● **PROBLEM STATEMENT**
Reproduce every record below, character by character.

(Extracted records)
════════════════
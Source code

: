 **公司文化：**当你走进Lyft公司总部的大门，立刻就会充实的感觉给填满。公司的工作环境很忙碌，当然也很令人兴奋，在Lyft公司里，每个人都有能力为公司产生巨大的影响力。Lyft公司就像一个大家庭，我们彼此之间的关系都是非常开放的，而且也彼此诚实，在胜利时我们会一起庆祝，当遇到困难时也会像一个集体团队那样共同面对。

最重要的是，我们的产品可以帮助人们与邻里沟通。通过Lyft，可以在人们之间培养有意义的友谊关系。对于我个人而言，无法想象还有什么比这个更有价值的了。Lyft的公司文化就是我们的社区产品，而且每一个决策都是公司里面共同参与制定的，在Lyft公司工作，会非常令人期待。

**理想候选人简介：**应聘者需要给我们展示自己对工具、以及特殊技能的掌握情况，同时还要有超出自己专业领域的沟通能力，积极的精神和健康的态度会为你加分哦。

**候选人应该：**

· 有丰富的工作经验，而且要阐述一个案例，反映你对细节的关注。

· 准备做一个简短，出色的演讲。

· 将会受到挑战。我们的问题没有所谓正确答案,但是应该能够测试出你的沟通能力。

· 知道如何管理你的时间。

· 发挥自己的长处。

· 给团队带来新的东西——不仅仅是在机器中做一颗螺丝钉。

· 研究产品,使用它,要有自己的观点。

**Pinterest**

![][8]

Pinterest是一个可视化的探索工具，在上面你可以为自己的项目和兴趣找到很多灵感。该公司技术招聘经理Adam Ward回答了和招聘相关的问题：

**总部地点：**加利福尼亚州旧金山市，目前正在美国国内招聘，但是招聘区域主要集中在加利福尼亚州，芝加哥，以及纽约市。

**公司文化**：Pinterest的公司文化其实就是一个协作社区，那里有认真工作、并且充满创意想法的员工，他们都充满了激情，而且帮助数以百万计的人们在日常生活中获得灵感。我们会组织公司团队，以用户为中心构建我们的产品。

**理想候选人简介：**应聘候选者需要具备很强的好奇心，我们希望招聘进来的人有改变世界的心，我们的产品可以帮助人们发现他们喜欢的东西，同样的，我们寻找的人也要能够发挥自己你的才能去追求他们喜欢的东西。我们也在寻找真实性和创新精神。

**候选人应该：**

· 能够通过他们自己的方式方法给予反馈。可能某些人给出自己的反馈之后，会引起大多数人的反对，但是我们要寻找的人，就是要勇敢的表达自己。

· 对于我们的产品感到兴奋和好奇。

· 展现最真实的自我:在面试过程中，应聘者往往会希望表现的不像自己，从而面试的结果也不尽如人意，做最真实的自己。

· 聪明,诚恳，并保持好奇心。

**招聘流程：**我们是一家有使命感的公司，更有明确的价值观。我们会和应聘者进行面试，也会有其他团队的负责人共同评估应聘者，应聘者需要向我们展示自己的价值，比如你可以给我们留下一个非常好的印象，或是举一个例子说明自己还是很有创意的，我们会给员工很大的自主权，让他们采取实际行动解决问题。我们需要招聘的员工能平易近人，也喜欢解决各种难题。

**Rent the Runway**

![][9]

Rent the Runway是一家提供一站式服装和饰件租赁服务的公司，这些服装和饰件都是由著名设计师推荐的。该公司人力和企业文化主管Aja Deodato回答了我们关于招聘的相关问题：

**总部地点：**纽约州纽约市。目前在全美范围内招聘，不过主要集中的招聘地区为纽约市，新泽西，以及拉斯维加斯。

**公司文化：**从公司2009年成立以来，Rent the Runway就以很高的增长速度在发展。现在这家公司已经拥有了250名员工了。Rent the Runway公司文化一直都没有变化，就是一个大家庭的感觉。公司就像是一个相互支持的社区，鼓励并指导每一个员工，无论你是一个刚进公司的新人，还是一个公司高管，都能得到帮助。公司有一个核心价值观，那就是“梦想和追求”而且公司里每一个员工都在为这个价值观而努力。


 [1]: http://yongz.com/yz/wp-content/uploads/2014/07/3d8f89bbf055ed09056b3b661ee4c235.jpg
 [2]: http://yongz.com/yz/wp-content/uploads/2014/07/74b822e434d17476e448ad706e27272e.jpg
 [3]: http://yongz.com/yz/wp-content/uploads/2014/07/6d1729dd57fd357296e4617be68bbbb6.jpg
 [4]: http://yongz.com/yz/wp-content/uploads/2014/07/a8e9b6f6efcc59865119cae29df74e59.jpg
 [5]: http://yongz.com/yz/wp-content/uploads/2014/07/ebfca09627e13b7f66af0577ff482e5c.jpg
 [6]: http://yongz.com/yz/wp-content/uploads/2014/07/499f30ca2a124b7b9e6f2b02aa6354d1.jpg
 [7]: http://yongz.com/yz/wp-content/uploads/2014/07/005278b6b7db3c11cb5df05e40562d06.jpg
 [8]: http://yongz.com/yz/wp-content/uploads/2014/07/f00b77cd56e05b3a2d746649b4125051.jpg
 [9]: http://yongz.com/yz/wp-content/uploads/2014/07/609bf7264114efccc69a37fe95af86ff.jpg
════════════════
● **TASK SOLUTION**
Source code

: **公司文化：**当你走进Lyft公司总部的大门，立刻就会充实的感觉给填满。公司的工作环境很忙碌，当然也很令人兴奋，在Lyft公司里，每个人都有能力为公司产生巨大的影响力。Lyft公司就像一个大家庭，我们彼此之间的关系都是非常开放的，而且也彼此诚实，在胜利时我们会一起庆祝，当遇到困难时也会像一个集体团队那样共同面对。

最重要的是，我们的产品可以帮助人们与邻里沟通。通过Lyft，可以在人们之间培养有意义的友谊关系。对于我个人而言，无法想象还有什么比这个更有价值的了。Lyft的公司文化就是我们的社区产品，而且每一个决策都是公司里面共同参与制定的，在Lyft公司工作，会非常令人期待。

**理想候选人简介：**应聘者需要给我们展示自己对工具、以及特殊技能的掌握情况，同时还要有超出自己专业领域的沟通能力，积极的精神和健康的态度会为你加分哦。

**候选人应该：**

· 有丰富的工作经验，而且要阐述一个案例，反映你对细节的关注。

· 准备做一个简短，出色的演讲。

· 将会受到挑战。我们的问题没有所谓正确答案,但是应该能够测试出你的沟通能力。

· 知道如何管理你的时间。

· 发挥自己的长处。

· 给团队带来新的东西——不仅仅是在机器中做一颗螺丝钉。

· 研究产品,使用它,要有自己的观点。

**Pinterest**

![][8]

Pinterest是一个可视化的探索工具，在上面你可以为自己的项目和兴趣找到很多灵感。该公司技术招聘经理Adam Ward回答了和招聘相关的问题：

**总部地点：**加利福尼亚州旧金山市，目前正在美国国内招聘，但是招聘区域主要集中在加利福尼亚州，芝加哥，以及纽约市。

**公司文化**：Pinterest的公司文化其实就是一个协作社区，那里有认真工作、并且充满创意想法的员工，他们都充满了激情，而且帮助数以百万计的人们在日常生活中获得灵感。我们会组织公司团队，以用户为中心构建我们的产品。

**理想候选人简介：**应聘候选者需要具备很强的好奇心，我们希望招聘进来的人有改变世界的心，我们的产品可以帮助人们发现他们喜欢的东西，同样的，我们寻找的人也要能够发挥自己你的才能去追求他们喜欢的东西。我们也在寻找真实性和创新精神。

**候选人应该：**

· 能够通过他们自己的方式方法给予反馈。可能某些人给出自己的反馈之后，会引起大多数人的反对，但是我们要寻找的人，就是要勇敢的表达自己。

· 对于我们的产品感到兴奋和好奇。

· 展现最真实的自我:在面试过程中，应聘者往往会希望表现的不像自己，从而面试的结果也不尽如人意，做最真实的自己。

· 聪明,诚恳，并保持好奇心。

**招聘流程：**我们是一家有使命感的公司，更有明确的价值观。我们会和应聘者进行面试，也会有其他团队的负责人共同评估应聘者，应聘者需要向我们展示自己的价值，比如你可以给我们留下一个非常好的印象，或是举一个例子说明自己还是很有创意的，我们会给员工很大的自主权，让他们采取实际行动解决问题。我们需要招聘的员工能平易近人，也喜欢解决各种难题。

**Rent the Runway**

![][9]

Rent the Runway是一家提供一站式服装和饰件租赁服务的公司，这些服装和饰件都是由著名设计师推荐的。该公司人力和企业文化主管Aja Deodato回答了我们关于招聘的相关问题：

**总部地点：**纽约州纽约市。目前在全美范围内招聘，不过主要集中的招聘地区为纽约市，新泽西，以及拉斯维加斯。

**公司文化：**从公司2009年成立以来，Rent the Runway就以很高的增长速度在发展。现在这家公司已经拥有了250名员工了。Rent the Runway公司文化一直都没有变化，就是一个大家庭的感觉。公司就像是一个相互支持的社区，鼓励并指导每一个员工，无论你是一个刚进公司的新人，还是一个公司高管，都能得到帮助。公司有一个核心价值观，那就是“梦想和追求”而且公司里每一个员工都在为这个价值观而努力。


 [1]: http://yongz.com/yz/wp-content/uploads/2014/07/3d8f89bbf055ed09056b3b661ee4c235.jpg
 [2]: http://yongz.com/yz/wp-content/uploads/2014/07/74b822e434d17476e448ad706e27272e.jpg
 [3]: http://yongz.com/yz/wp-content/uploads/2014/07/6d1729dd57fd357296e4617be68bbbb6.jpg
 [4]: http://yongz.com/yz/wp-content/uploads/2014/07/a8e9b6f6efcc59865119cae29df74e59.jpg
 [5]: http://yongz.com/yz/wp-content/uploads/2014/07/ebfca09627e13b7f66af0577ff482e5c.jpg
 [6]: http://yongz.com/yz/wp-content/uploads/2014/07/499f30ca2a124b7b9e6f2b02aa6354d1.jpg
 [7]: http://yongz.com/yz/wp-content/uploads/2014/07/005278b6b7db3c11cb5df05e40562d06.jpg
 [8]: http://yongz.com/yz/wp-content/uploads/2014/07/f00b77cd56e05b3a2d746649b4125051.jpg
 [9]: http://yongz.com/yz/wp-content/uploads/2014/07/609bf7264114efccc69a37fe95af86ff.jpg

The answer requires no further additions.